## ACTIVITY
Every line below between the one holding "Councils-Other Revenue-Sabaragamuwa (cbsl - Annual)" and the one holding "Councils-Other Revenue-Southern (cbsl - Annual)", inclusive, should be copied exactly, and no other line.

▬▬▬

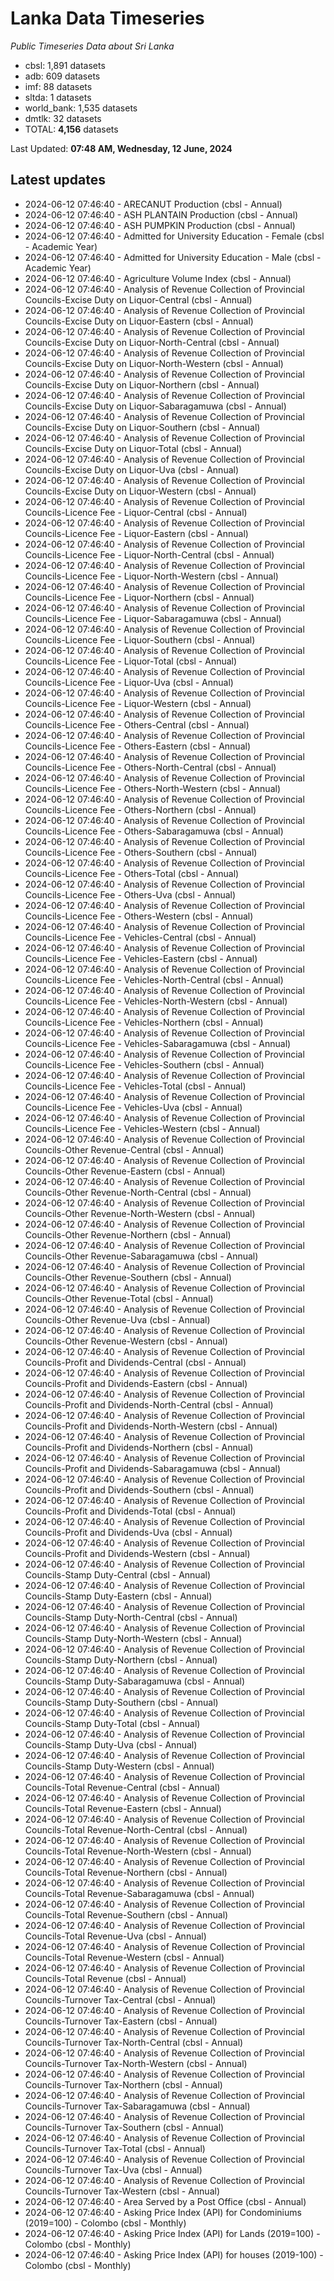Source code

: # Lanka Data Timeseries
*Public Timeseries Data about Sri Lanka*

* cbsl: 1,891 datasets
* adb: 609 datasets
* imf: 88 datasets
* sltda: 1 datasets
* world_bank: 1,535 datasets
* dmtlk: 32 datasets
* TOTAL: **4,156** datasets

Last Updated: **07:48 AM, Wednesday, 12 June, 2024**

## Latest updates

* 2024-06-12 07:46:40 - ARECANUT Production (cbsl - Annual)
* 2024-06-12 07:46:40 - ASH PLANTAIN Production (cbsl - Annual)
* 2024-06-12 07:46:40 - ASH PUMPKIN Production (cbsl - Annual)
* 2024-06-12 07:46:40 - Admitted for University Education - Female (cbsl - Academic Year)
* 2024-06-12 07:46:40 - Admitted for University Education - Male (cbsl - Academic Year)
* 2024-06-12 07:46:40 - Agriculture Volume Index (cbsl - Annual)
* 2024-06-12 07:46:40 - Analysis of Revenue Collection of Provincial Councils-Excise Duty on Liquor-Central (cbsl - Annual)
* 2024-06-12 07:46:40 - Analysis of Revenue Collection of Provincial Councils-Excise Duty on Liquor-Eastern (cbsl - Annual)
* 2024-06-12 07:46:40 - Analysis of Revenue Collection of Provincial Councils-Excise Duty on Liquor-North-Central (cbsl - Annual)
* 2024-06-12 07:46:40 - Analysis of Revenue Collection of Provincial Councils-Excise Duty on Liquor-North-Western (cbsl - Annual)
* 2024-06-12 07:46:40 - Analysis of Revenue Collection of Provincial Councils-Excise Duty on Liquor-Northern (cbsl - Annual)
* 2024-06-12 07:46:40 - Analysis of Revenue Collection of Provincial Councils-Excise Duty on Liquor-Sabaragamuwa (cbsl - Annual)
* 2024-06-12 07:46:40 - Analysis of Revenue Collection of Provincial Councils-Excise Duty on Liquor-Southern (cbsl - Annual)
* 2024-06-12 07:46:40 - Analysis of Revenue Collection of Provincial Councils-Excise Duty on Liquor-Total (cbsl - Annual)
* 2024-06-12 07:46:40 - Analysis of Revenue Collection of Provincial Councils-Excise Duty on Liquor-Uva (cbsl - Annual)
* 2024-06-12 07:46:40 - Analysis of Revenue Collection of Provincial Councils-Excise Duty on Liquor-Western (cbsl - Annual)
* 2024-06-12 07:46:40 - Analysis of Revenue Collection of Provincial Councils-Licence Fee - Liquor-Central (cbsl - Annual)
* 2024-06-12 07:46:40 - Analysis of Revenue Collection of Provincial Councils-Licence Fee - Liquor-Eastern (cbsl - Annual)
* 2024-06-12 07:46:40 - Analysis of Revenue Collection of Provincial Councils-Licence Fee - Liquor-North-Central (cbsl - Annual)
* 2024-06-12 07:46:40 - Analysis of Revenue Collection of Provincial Councils-Licence Fee - Liquor-North-Western (cbsl - Annual)
* 2024-06-12 07:46:40 - Analysis of Revenue Collection of Provincial Councils-Licence Fee - Liquor-Northern (cbsl - Annual)
* 2024-06-12 07:46:40 - Analysis of Revenue Collection of Provincial Councils-Licence Fee - Liquor-Sabaragamuwa (cbsl - Annual)
* 2024-06-12 07:46:40 - Analysis of Revenue Collection of Provincial Councils-Licence Fee - Liquor-Southern (cbsl - Annual)
* 2024-06-12 07:46:40 - Analysis of Revenue Collection of Provincial Councils-Licence Fee - Liquor-Total (cbsl - Annual)
* 2024-06-12 07:46:40 - Analysis of Revenue Collection of Provincial Councils-Licence Fee - Liquor-Uva (cbsl - Annual)
* 2024-06-12 07:46:40 - Analysis of Revenue Collection of Provincial Councils-Licence Fee - Liquor-Western (cbsl - Annual)
* 2024-06-12 07:46:40 - Analysis of Revenue Collection of Provincial Councils-Licence Fee - Others-Central (cbsl - Annual)
* 2024-06-12 07:46:40 - Analysis of Revenue Collection of Provincial Councils-Licence Fee - Others-Eastern (cbsl - Annual)
* 2024-06-12 07:46:40 - Analysis of Revenue Collection of Provincial Councils-Licence Fee - Others-North-Central (cbsl - Annual)
* 2024-06-12 07:46:40 - Analysis of Revenue Collection of Provincial Councils-Licence Fee - Others-North-Western (cbsl - Annual)
* 2024-06-12 07:46:40 - Analysis of Revenue Collection of Provincial Councils-Licence Fee - Others-Northern (cbsl - Annual)
* 2024-06-12 07:46:40 - Analysis of Revenue Collection of Provincial Councils-Licence Fee - Others-Sabaragamuwa (cbsl - Annual)
* 2024-06-12 07:46:40 - Analysis of Revenue Collection of Provincial Councils-Licence Fee - Others-Southern (cbsl - Annual)
* 2024-06-12 07:46:40 - Analysis of Revenue Collection of Provincial Councils-Licence Fee - Others-Total (cbsl - Annual)
* 2024-06-12 07:46:40 - Analysis of Revenue Collection of Provincial Councils-Licence Fee - Others-Uva (cbsl - Annual)
* 2024-06-12 07:46:40 - Analysis of Revenue Collection of Provincial Councils-Licence Fee - Others-Western (cbsl - Annual)
* 2024-06-12 07:46:40 - Analysis of Revenue Collection of Provincial Councils-Licence Fee - Vehicles-Central (cbsl - Annual)
* 2024-06-12 07:46:40 - Analysis of Revenue Collection of Provincial Councils-Licence Fee - Vehicles-Eastern (cbsl - Annual)
* 2024-06-12 07:46:40 - Analysis of Revenue Collection of Provincial Councils-Licence Fee - Vehicles-North-Central (cbsl - Annual)
* 2024-06-12 07:46:40 - Analysis of Revenue Collection of Provincial Councils-Licence Fee - Vehicles-North-Western (cbsl - Annual)
* 2024-06-12 07:46:40 - Analysis of Revenue Collection of Provincial Councils-Licence Fee - Vehicles-Northern (cbsl - Annual)
* 2024-06-12 07:46:40 - Analysis of Revenue Collection of Provincial Councils-Licence Fee - Vehicles-Sabaragamuwa (cbsl - Annual)
* 2024-06-12 07:46:40 - Analysis of Revenue Collection of Provincial Councils-Licence Fee - Vehicles-Southern (cbsl - Annual)
* 2024-06-12 07:46:40 - Analysis of Revenue Collection of Provincial Councils-Licence Fee - Vehicles-Total (cbsl - Annual)
* 2024-06-12 07:46:40 - Analysis of Revenue Collection of Provincial Councils-Licence Fee - Vehicles-Uva (cbsl - Annual)
* 2024-06-12 07:46:40 - Analysis of Revenue Collection of Provincial Councils-Licence Fee - Vehicles-Western (cbsl - Annual)
* 2024-06-12 07:46:40 - Analysis of Revenue Collection of Provincial Councils-Other Revenue-Central (cbsl - Annual)
* 2024-06-12 07:46:40 - Analysis of Revenue Collection of Provincial Councils-Other Revenue-Eastern (cbsl - Annual)
* 2024-06-12 07:46:40 - Analysis of Revenue Collection of Provincial Councils-Other Revenue-North-Central (cbsl - Annual)
* 2024-06-12 07:46:40 - Analysis of Revenue Collection of Provincial Councils-Other Revenue-North-Western (cbsl - Annual)
* 2024-06-12 07:46:40 - Analysis of Revenue Collection of Provincial Councils-Other Revenue-Northern (cbsl - Annual)
* 2024-06-12 07:46:40 - Analysis of Revenue Collection of Provincial Councils-Other Revenue-Sabaragamuwa (cbsl - Annual)
* 2024-06-12 07:46:40 - Analysis of Revenue Collection of Provincial Councils-Other Revenue-Southern (cbsl - Annual)
* 2024-06-12 07:46:40 - Analysis of Revenue Collection of Provincial Councils-Other Revenue-Total (cbsl - Annual)
* 2024-06-12 07:46:40 - Analysis of Revenue Collection of Provincial Councils-Other Revenue-Uva (cbsl - Annual)
* 2024-06-12 07:46:40 - Analysis of Revenue Collection of Provincial Councils-Other Revenue-Western (cbsl - Annual)
* 2024-06-12 07:46:40 - Analysis of Revenue Collection of Provincial Councils-Profit and Dividends-Central (cbsl - Annual)
* 2024-06-12 07:46:40 - Analysis of Revenue Collection of Provincial Councils-Profit and Dividends-Eastern (cbsl - Annual)
* 2024-06-12 07:46:40 - Analysis of Revenue Collection of Provincial Councils-Profit and Dividends-North-Central (cbsl - Annual)
* 2024-06-12 07:46:40 - Analysis of Revenue Collection of Provincial Councils-Profit and Dividends-North-Western (cbsl - Annual)
* 2024-06-12 07:46:40 - Analysis of Revenue Collection of Provincial Councils-Profit and Dividends-Northern (cbsl - Annual)
* 2024-06-12 07:46:40 - Analysis of Revenue Collection of Provincial Councils-Profit and Dividends-Sabaragamuwa (cbsl - Annual)
* 2024-06-12 07:46:40 - Analysis of Revenue Collection of Provincial Councils-Profit and Dividends-Southern (cbsl - Annual)
* 2024-06-12 07:46:40 - Analysis of Revenue Collection of Provincial Councils-Profit and Dividends-Total (cbsl - Annual)
* 2024-06-12 07:46:40 - Analysis of Revenue Collection of Provincial Councils-Profit and Dividends-Uva (cbsl - Annual)
* 2024-06-12 07:46:40 - Analysis of Revenue Collection of Provincial Councils-Profit and Dividends-Western (cbsl - Annual)
* 2024-06-12 07:46:40 - Analysis of Revenue Collection of Provincial Councils-Stamp Duty-Central (cbsl - Annual)
* 2024-06-12 07:46:40 - Analysis of Revenue Collection of Provincial Councils-Stamp Duty-Eastern (cbsl - Annual)
* 2024-06-12 07:46:40 - Analysis of Revenue Collection of Provincial Councils-Stamp Duty-North-Central (cbsl - Annual)
* 2024-06-12 07:46:40 - Analysis of Revenue Collection of Provincial Councils-Stamp Duty-North-Western (cbsl - Annual)
* 2024-06-12 07:46:40 - Analysis of Revenue Collection of Provincial Councils-Stamp Duty-Northern (cbsl - Annual)
* 2024-06-12 07:46:40 - Analysis of Revenue Collection of Provincial Councils-Stamp Duty-Sabaragamuwa (cbsl - Annual)
* 2024-06-12 07:46:40 - Analysis of Revenue Collection of Provincial Councils-Stamp Duty-Southern (cbsl - Annual)
* 2024-06-12 07:46:40 - Analysis of Revenue Collection of Provincial Councils-Stamp Duty-Total (cbsl - Annual)
* 2024-06-12 07:46:40 - Analysis of Revenue Collection of Provincial Councils-Stamp Duty-Uva (cbsl - Annual)
* 2024-06-12 07:46:40 - Analysis of Revenue Collection of Provincial Councils-Stamp Duty-Western (cbsl - Annual)
* 2024-06-12 07:46:40 - Analysis of Revenue Collection of Provincial Councils-Total Revenue-Central (cbsl - Annual)
* 2024-06-12 07:46:40 - Analysis of Revenue Collection of Provincial Councils-Total Revenue-Eastern (cbsl - Annual)
* 2024-06-12 07:46:40 - Analysis of Revenue Collection of Provincial Councils-Total Revenue-North-Central (cbsl - Annual)
* 2024-06-12 07:46:40 - Analysis of Revenue Collection of Provincial Councils-Total Revenue-North-Western (cbsl - Annual)
* 2024-06-12 07:46:40 - Analysis of Revenue Collection of Provincial Councils-Total Revenue-Northern (cbsl - Annual)
* 2024-06-12 07:46:40 - Analysis of Revenue Collection of Provincial Councils-Total Revenue-Sabaragamuwa (cbsl - Annual)
* 2024-06-12 07:46:40 - Analysis of Revenue Collection of Provincial Councils-Total Revenue-Southern (cbsl - Annual)
* 2024-06-12 07:46:40 - Analysis of Revenue Collection of Provincial Councils-Total Revenue-Uva (cbsl - Annual)
* 2024-06-12 07:46:40 - Analysis of Revenue Collection of Provincial Councils-Total Revenue-Western (cbsl - Annual)
* 2024-06-12 07:46:40 - Analysis of Revenue Collection of Provincial Councils-Total Revenue (cbsl - Annual)
* 2024-06-12 07:46:40 - Analysis of Revenue Collection of Provincial Councils-Turnover Tax-Central (cbsl - Annual)
* 2024-06-12 07:46:40 - Analysis of Revenue Collection of Provincial Councils-Turnover Tax-Eastern (cbsl - Annual)
* 2024-06-12 07:46:40 - Analysis of Revenue Collection of Provincial Councils-Turnover Tax-North-Central (cbsl - Annual)
* 2024-06-12 07:46:40 - Analysis of Revenue Collection of Provincial Councils-Turnover Tax-North-Western (cbsl - Annual)
* 2024-06-12 07:46:40 - Analysis of Revenue Collection of Provincial Councils-Turnover Tax-Northern (cbsl - Annual)
* 2024-06-12 07:46:40 - Analysis of Revenue Collection of Provincial Councils-Turnover Tax-Sabaragamuwa (cbsl - Annual)
* 2024-06-12 07:46:40 - Analysis of Revenue Collection of Provincial Councils-Turnover Tax-Southern (cbsl - Annual)
* 2024-06-12 07:46:40 - Analysis of Revenue Collection of Provincial Councils-Turnover Tax-Total (cbsl - Annual)
* 2024-06-12 07:46:40 - Analysis of Revenue Collection of Provincial Councils-Turnover Tax-Uva (cbsl - Annual)
* 2024-06-12 07:46:40 - Analysis of Revenue Collection of Provincial Councils-Turnover Tax-Western (cbsl - Annual)
* 2024-06-12 07:46:40 - Area Served by a Post Office (cbsl - Annual)
* 2024-06-12 07:46:40 - Asking Price Index (API) for Condominiums (2019=100) - Colombo (cbsl - Monthly)
* 2024-06-12 07:46:40 - Asking Price Index (API) for Lands (2019=100) - Colombo (cbsl - Monthly)
* 2024-06-12 07:46:40 - Asking Price Index (API) for houses (2019-100) - Colombo (cbsl - Monthly)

▬▬▬

## SOLUTION TO THE PROBLEM
* 2024-06-12 07:46:40 - Analysis of Revenue Collection of Provincial Councils-Other Revenue-Sabaragamuwa (cbsl - Annual)
* 2024-06-12 07:46:40 - Analysis of Revenue Collection of Provincial Councils-Other Revenue-Southern (cbsl - Annual)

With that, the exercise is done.